** DATASET RECORDS follows **

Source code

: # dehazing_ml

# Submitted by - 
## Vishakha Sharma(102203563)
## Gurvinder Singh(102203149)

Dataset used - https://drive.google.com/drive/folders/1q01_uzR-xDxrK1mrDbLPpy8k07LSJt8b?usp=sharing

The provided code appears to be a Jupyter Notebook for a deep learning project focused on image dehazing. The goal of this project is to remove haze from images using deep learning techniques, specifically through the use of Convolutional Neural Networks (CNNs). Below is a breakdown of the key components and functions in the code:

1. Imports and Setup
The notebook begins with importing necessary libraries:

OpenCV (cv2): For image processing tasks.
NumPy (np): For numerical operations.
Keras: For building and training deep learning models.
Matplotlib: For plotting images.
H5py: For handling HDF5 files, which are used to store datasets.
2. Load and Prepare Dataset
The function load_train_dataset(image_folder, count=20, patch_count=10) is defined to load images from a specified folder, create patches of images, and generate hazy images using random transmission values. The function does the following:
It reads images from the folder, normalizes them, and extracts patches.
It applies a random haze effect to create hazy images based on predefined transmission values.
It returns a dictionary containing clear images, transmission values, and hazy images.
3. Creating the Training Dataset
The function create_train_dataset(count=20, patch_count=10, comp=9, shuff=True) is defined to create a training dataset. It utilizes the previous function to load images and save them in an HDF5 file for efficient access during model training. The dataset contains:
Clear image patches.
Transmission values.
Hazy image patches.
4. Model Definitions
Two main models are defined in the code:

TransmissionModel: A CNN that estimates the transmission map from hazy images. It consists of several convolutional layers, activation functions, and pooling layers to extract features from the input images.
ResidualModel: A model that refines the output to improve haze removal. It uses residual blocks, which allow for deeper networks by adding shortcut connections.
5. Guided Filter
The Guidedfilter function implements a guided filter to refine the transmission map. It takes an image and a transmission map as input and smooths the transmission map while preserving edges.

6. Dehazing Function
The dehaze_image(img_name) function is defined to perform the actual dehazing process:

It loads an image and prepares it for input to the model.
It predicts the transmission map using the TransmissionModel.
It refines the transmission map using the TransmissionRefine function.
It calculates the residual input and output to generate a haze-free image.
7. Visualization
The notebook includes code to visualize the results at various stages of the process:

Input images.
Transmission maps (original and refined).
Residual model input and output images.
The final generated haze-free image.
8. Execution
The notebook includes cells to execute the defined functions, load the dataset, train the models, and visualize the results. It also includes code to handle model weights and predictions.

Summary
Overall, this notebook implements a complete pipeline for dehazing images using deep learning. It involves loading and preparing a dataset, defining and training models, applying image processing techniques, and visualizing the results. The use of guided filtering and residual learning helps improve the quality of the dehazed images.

** End of DATASET RECORDS **

WHAT THE TASK ASKS
Set down all the entries again, word for word.

ANSWER BOX
Source code

: # dehazing_ml

# Submitted by - 
## Vishakha Sharma(102203563)
## Gurvinder Singh(102203149)

Dataset used - https://drive.google.com/drive/folders/1q01_uzR-xDxrK1mrDbLPpy8k07LSJt8b?usp=sharing

The provided code appears to be a Jupyter Notebook for a deep learning project focused on image dehazing. The goal of this project is to remove haze from images using deep learning techniques, specifically through the use of Convolutional Neural Networks (CNNs). Below is a breakdown of the key components and functions in the code:

1. Imports and Setup
The notebook begins with importing necessary libraries:

OpenCV (cv2): For image processing tasks.
NumPy (np): For numerical operations.
Keras: For building and training deep learning models.
Matplotlib: For plotting images.
H5py: For handling HDF5 files, which are used to store datasets.
2. Load and Prepare Dataset
The function load_train_dataset(image_folder, count=20, patch_count=10) is defined to load images from a specified folder, create patches of images, and generate hazy images using random transmission values. The function does the following:
It reads images from the folder, normalizes them, and extracts patches.
It applies a random haze effect to create hazy images based on predefined transmission values.
It returns a dictionary containing clear images, transmission values, and hazy images.
3. Creating the Training Dataset
The function create_train_dataset(count=20, patch_count=10, comp=9, shuff=True) is defined to create a training dataset. It utilizes the previous function to load images and save them in an HDF5 file for efficient access during model training. The dataset contains:
Clear image patches.
Transmission values.
Hazy image patches.
4. Model Definitions
Two main models are defined in the code:

TransmissionModel: A CNN that estimates the transmission map from hazy images. It consists of several convolutional layers, activation functions, and pooling layers to extract features from the input images.
ResidualModel: A model that refines the output to improve haze removal. It uses residual blocks, which allow for deeper networks by adding shortcut connections.
5. Guided Filter
The Guidedfilter function implements a guided filter to refine the transmission map. It takes an image and a transmission map as input and smooths the transmission map while preserving edges.

6. Dehazing Function
The dehaze_image(img_name) function is defined to perform the actual dehazing process:

It loads an image and prepares it for input to the model.
It predicts the transmission map using the TransmissionModel.
It refines the transmission map using the TransmissionRefine function.
It calculates the residual input and output to generate a haze-free image.
7. Visualization
The notebook includes code to visualize the results at various stages of the process:

Input images.
Transmission maps (original and refined).
Residual model input and output images.
The final generated haze-free image.
8. Execution
The notebook includes cells to execute the defined functions, load the dataset, train the models, and visualize the results. It also includes code to handle model weights and predictions.

Summary
Overall, this notebook implements a complete pipeline for dehazing images using deep learning. It involves loading and preparing a dataset, defining and training models, applying image processing techniques, and visualizing the results. The use of guided filtering and residual learning helps improve the quality of the dehazed images.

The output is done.